“Anything is possibleeeeeeeeeeeeeeeeee!” Kevin Garnett was already one of my favorite basketball players long before he came to Boston and helped the Celtics to win the 2008 championship, but his famous post-victory line made me cringe. No, Kevin, while I understand you were excited and trying to inspire, empower, and motivate, let’s be real: Anything is not possible.
The message board outside Needham’s Mitchell Elementary School triggered a similar reaction when I passed by it earlier this month. “WHETHER U BELIEVE U CAN OR CAN’T YOU’RE ABSOLUTELY RIGHT!” What are we teaching the children in this town, I questioned, and I am not even referencing the problematic grammar that seems to acquiesce to the texting generation.
As someone who was raised on The Little Engine That Could, I can appreciate the power of motivational messages that encourage children to believe in themselves, show courage, and put forth their best efforts. After all, sometimes we sell ourselves short and assume something is out of our reach, when really we could have grasped it if only we took a chance and tried.
However, the little engine’s famous mantra is “I think I can,” not “I know I can,” and the difference of just a single word reflects a broad and important truth: While we can control our behaviors to an extent, outcomes depend on more than just our actions and are often subject to factors that are out of our hands.
Competitive runners learn that time is more in their control than placement, as the latter depends on who else is racing. For example, I may go into a race fully believing in my heart that I can finish in the top ten, but if the Kenyan national team shows up to run, all the self-belief in the world is not going to overcome my competition’s skill. Even finishing time, which is more in one’s control than placement, is still subject to exterior forces, such as weather, that can slow down the entire field.
Life experience has taught me that someone using the language of certainty, such as the verb “will,” when discussing outcomes that are only somewhat in their control is a red flag that the person has lost some touch with reality. One of my first jobs as a dietitian was at a startup medical clinic that boasted that they would expand to 50 locations across the country and build a headquarters complete with a farm and even their own medical school. The leaders disapproved of and took exception to pragmatic questions about the feasibility of their stated goals and used language of certainty when discussing the company’s future. A few years after I left the company, they went out of business completely, having expanded to a total of two locations.
My gripe with the quote outside Mitchell School is not technical, unlike the guy who used logic and mathematics to pick apart the semantics of Wayne Gretzky’s famous quote; nor is it theoretical, as if I were overly worried about a potential impact that may never come to fruition.
Rather, my concerns are based on real experiences I have had with my patients, including children, who cite these sorts of motivational quotes as justification for putting themselves in harm’s way. This most commonly occurs in the context of a desire to lose weight, as some children have told me that they believe they can lose weight and keep it off if only they try hard enough.
While I admire their self-confidence, which will likely serve them well in so many other areas of life, weight regulation is the wrong place to assume that belief in oneself and hard work is enough to get the job done.
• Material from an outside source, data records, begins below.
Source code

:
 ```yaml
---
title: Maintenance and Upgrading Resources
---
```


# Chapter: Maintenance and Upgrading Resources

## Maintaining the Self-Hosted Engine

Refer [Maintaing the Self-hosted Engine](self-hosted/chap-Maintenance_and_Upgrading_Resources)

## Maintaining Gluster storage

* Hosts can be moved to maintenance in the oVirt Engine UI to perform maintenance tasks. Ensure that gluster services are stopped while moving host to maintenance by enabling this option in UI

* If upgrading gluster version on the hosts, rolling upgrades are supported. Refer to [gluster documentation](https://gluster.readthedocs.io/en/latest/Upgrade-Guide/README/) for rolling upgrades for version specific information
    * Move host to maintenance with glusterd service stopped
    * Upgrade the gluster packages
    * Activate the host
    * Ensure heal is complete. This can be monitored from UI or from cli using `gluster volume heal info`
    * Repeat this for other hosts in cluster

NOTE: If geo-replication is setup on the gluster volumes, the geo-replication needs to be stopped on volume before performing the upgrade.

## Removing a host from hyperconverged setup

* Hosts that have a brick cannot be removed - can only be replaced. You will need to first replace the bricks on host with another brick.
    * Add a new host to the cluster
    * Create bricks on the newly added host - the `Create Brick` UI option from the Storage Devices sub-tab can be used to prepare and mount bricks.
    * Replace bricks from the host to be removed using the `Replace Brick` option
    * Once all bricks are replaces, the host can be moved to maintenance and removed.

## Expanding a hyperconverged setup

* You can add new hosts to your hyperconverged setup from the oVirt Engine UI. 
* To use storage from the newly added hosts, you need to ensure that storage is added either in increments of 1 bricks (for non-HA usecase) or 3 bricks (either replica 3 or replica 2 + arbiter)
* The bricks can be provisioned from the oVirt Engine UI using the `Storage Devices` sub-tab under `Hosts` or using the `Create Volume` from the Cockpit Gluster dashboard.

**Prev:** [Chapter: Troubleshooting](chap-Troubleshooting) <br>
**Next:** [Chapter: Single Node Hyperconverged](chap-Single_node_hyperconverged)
The truth is that while numerous methods of inducing short-term weight loss exist, nobody has demonstrated an ability to produce long-term weight loss in more than a small fraction of the people who attempt to achieve it.
Some research has found “almost complete relapse” after three to five years, other data are more specific and suggest 90% to 95% of dieters regain all or most of the weight within five years, while other research has found that between one third and two thirds of people end up heavier than they were at baseline. Research in adolescents has found that dieters were three times more likely than non-dieters to become “overweight,” regardless of baseline weight.
To suggest that the people who regain weight simply did not believe in themselves ignores the reality that behaviors play only a small part in weight regulation while factors out of our hands, such as genetics and our gut microbial population, are largely responsible. As an example, consider folks with atypical anorexia nervosa who can implement life-threatening levels of restriction without experiencing weight loss.
Unfortunately, striving for weight loss is not a benign pursuit in which the worst-case scenario means that one simply returns to where they started. Research has shown that weight cycling – repeatedly losing and regaining weight – is associated with numerous health problems, including a higher overall death rate and an increased risk of dying from heart disease, regardless of one’s baseline weight.
Teaching self-confidence is important, but I think we can do better than overly simplistic messages that children can – and will – take literally to their own detriment.